Stored data entries
┄┄┄┄┄┄┄┄┄┄

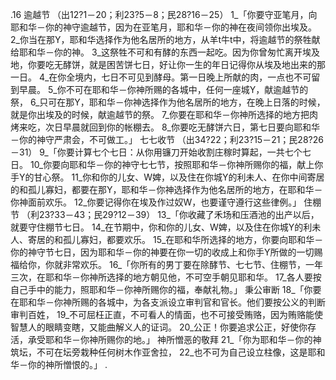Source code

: .16 
逾越节 
（出12?1－20；利23?5－8；民28?16－25） 
1_「你要守亚笔月，向耶和华－你的神守逾越节，因为在亚笔月，耶和华－你的神在夜间领你出埃及。 2_你当在那Y，耶和华选择作为他名居所的地方，从羊t牛t中，将逾越节的祭牲献给耶和华－你的神。 3_这祭牲不可和有酵的东西一起吃。因为你曾匆忙离开埃及地，你要吃无酵饼，就是困苦饼七日，好让你一生的年日记得你从埃及地出来的那一日。 4_在你全境内，七日不可见到酵母。第一日晚上所献的肉，一点也不可留到早晨。 5_你不可在耶和华－你神所赐的各城中，任何一座城Y，献逾越节的祭， 6_只可在那Y，耶和华－你神选择作为他名居所的地方，在晚上日落的时候，就是你出埃及的时候，献逾越节的祭。 7_你要在耶和华－你神所选择的地方把肉烤来吃，次日早晨就回到你的帐棚去。 8_你要吃无酵饼六日，第七日要向耶和华－你的神守严肃会，不可做工。」 
七七收节 
（出34?22；利23?15－21；民28?26－31） 
9_「你要计算七个七日：从你用镰刀开始收割庄稼时算起，一共七个七日。 10_你要向耶和华－你的神守七七节，按照耶和华－你神所赐你的福，献上你手Y的甘心祭。 11_你和你的儿女、W婢，以及住在你城Y的利未人、在你中间寄居的和孤儿寡妇，都要在那Y，耶和华－你神选择作为他名居所的地方，在耶和华－你神面前欢乐。 12_你要记得你在埃及作过奴W，也要谨守遵行这些律例。」 
住棚节 
（利23?33－43；民29?12－39） 
13_「你收藏了禾场和压酒池的出产以后，就要守住棚节七日。 14_在节期中，你和你的儿女、W婢，以及住在你城Y的利未人、寄居的和孤儿寡妇，都要欢乐。 15_在耶和华所选择的地方，你要向耶和华－你的神守节七日，因为耶和华－你的神要在你一切的收成上和你手Y所做的一切赐福给你，你就非常欢乐。 
16_「你所有的男丁要在除酵节、七七节、住棚节，一年三次，在耶和华－你神所选择的地方朝见他，不可空手朝见耶和华。 17_各人要按自己手中的能力，照耶和华－你神所赐你的福，奉献礼物。」 
秉公审断 
18_「你要在耶和华－你神所赐的各城中，为各支派设立审判官和官长。他们要按公义的判断审判百姓， 19_不可屈枉正直，不可看人的情面，也不可接受贿赂，因为贿赂能使智慧人的眼睛变瞎，又能曲解义人的证词。 20_公正！你要追求公正，好使你存活，承受耶和华－你神所赐你的地。」 
神所憎恶的敬拜 
21_「你为耶和华－你的神筑坛，不可在坛旁栽种任何树木作亚舍拉， 22_也不可为自己设立柱像，这是耶和华－你的神所憎恨的。」 
.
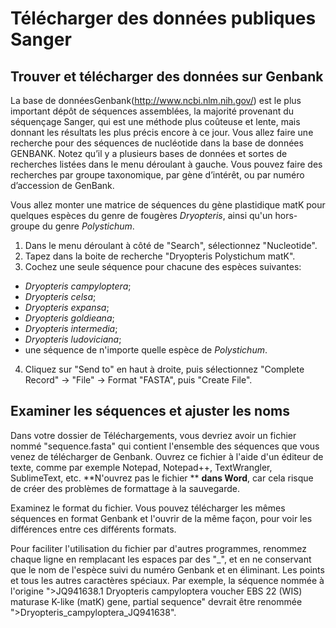 # Télécharger des données publiques Sanger

## Trouver et télécharger des données sur Genbank

La base de donnéesGenbank(http://www.ncbi.nlm.nih.gov/) est le plus important dépôt de séquences assemblées, 
la majorité provenant du séquençage Sanger, qui est une méthode plus coûteuse et lente, mais donnant les 
résultats les plus précis encore à ce jour. Vous allez faire une recherche pour des séquences de nucléotide 
dans la base de données GENBANK. Notez qu’il y a plusieurs bases de données et sortes de recherches listées 
dans le menu déroulant à gauche. Vous pouvez faire des recherches par groupe taxonomique, par gène d’intérêt, 
ou par numéro d’accession de GenBank.  

Vous allez monter une matrice de séquences du gène plastidique matK pour quelques espèces du genre de 
fougères *Dryopteris*, ainsi qu'un hors-groupe du genre *Polystichum*.  

1. Dans le menu déroulant à côté de "Search", sélectionnez "Nucleotide".  
2. Tapez dans la boite de recherche "Dryopteris Polystichum matK".  
3. Cochez une seule séquence pour chacune des espèces suivantes:  
  - *Dryopteris campyloptera*;  
  - *Dryopteris celsa*;  
  - *Dryopteris expansa*;  
  - *Dryopteris goldieana*;  
  - *Dryopteris intermedia*;  
  - *Dryopteris ludoviciana*;  
  - une séquence de n'importe quelle espèce de *Polystichum*.
4. Cliquez sur "Send to" en haut à droite, puis sélectionnez "Complete Record" -> "File" -> Format 
"FASTA", puis "Create File".  

## Examiner les séquences et ajuster les noms

Dans votre dossier de Téléchargements, vous devriez avoir un fichier nommé "sequence.fasta" qui contient 
l'ensemble des séquences que vous venez de télécharger de Genbank. Ouvrez ce fichier à l'aide d'un éditeur 
de texte, comme par exemple Notepad, Notepad++, TextWrangler, SublimeText, etc. **N'ouvrez pas le fichier **
**dans Word**, car cela risque de créer des problèmes de formattage à la sauvegarde.

Examinez le format du fichier. Vous pouvez télécharger les mêmes séquences en format Genbank et l'ouvrir de 
la même façon, pour voir les différences entre ces différents formats.

Pour faciliter l'utilisation du fichier par d'autres programmes, renommez chaque ligne en remplacant les 
espaces par des "_", et en ne conservant que le nom de l'espèce suivi du numéro Genbank et en éliminant. 
Les points et tous les autres caractères spéciaux. Par exemple, la séquence nommée à l'origine 
">JQ941638.1 Dryopteris campyloptera voucher EBS 22 (WIS) maturase K-like (matK) gene, partial sequence" 
devrait être renommée ">Dryopteris_campyloptera_JQ941638".

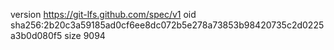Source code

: version https://git-lfs.github.com/spec/v1
oid sha256:2b20c3a59185ad0cf6ee8dc072b5e278a73853b98420735c2d0225a3b0d080f5
size 9094
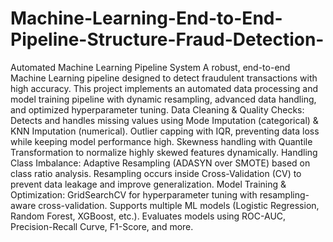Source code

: # Machine-Learning-End-to-End-Pipeline-Structure-Fraud-Detection-
Automated Machine Learning Pipeline System
A robust, end-to-end Machine Learning pipeline designed to detect fraudulent transactions with high accuracy. This project implements an automated data processing and model training pipeline with dynamic resampling, advanced data handling, and optimized hyperparameter tuning.
Data Cleaning & Quality Checks:
Detects and handles missing values using Mode Imputation (categorical) & KNN Imputation (numerical).
Outlier capping with IQR, preventing data loss while keeping model performance high.
Skewness handling with Quantile Transformation to normalize highly skewed features dynamically.
Handling Class Imbalance:
Adaptive Resampling (ADASYN over SMOTE) based on class ratio analysis.
Resampling occurs inside Cross-Validation (CV) to prevent data leakage and improve generalization.
Model Training & Optimization:
GridSearchCV for hyperparameter tuning with resampling-aware cross-validation.
Supports multiple ML models (Logistic Regression, Random Forest, XGBoost, etc.).
Evaluates models using ROC-AUC, Precision-Recall Curve, F1-Score, and more.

┄┄┄┄┄┄┄┄┄┄

TASK TO COMPLETE: Above are the records. Copy only the lines from the one with "Dryopteris campyloptera voucher" through the one with "Data Cleaning &", exactly, with no pictures.

OUTPUT BELOW:
">JQ941638.1 Dryopteris campyloptera voucher EBS 22 (WIS) maturase K-like (matK) gene, partial sequence" 
devrait être renommée ">Dryopteris_campyloptera_JQ941638".

Source code

: version https://git-lfs.github.com/spec/v1
oid sha256:2b20c3a59185ad0cf6ee8dc072b5e278a73853b98420735c2d0225a3b0d080f5
size 9094
Source code

: # Machine-Learning-End-to-End-Pipeline-Structure-Fraud-Detection-
Automated Machine Learning Pipeline System
A robust, end-to-end Machine Learning pipeline designed to detect fraudulent transactions with high accuracy. This project implements an automated data processing and model training pipeline with dynamic resampling, advanced data handling, and optimized hyperparameter tuning.
Data Cleaning & Quality Checks:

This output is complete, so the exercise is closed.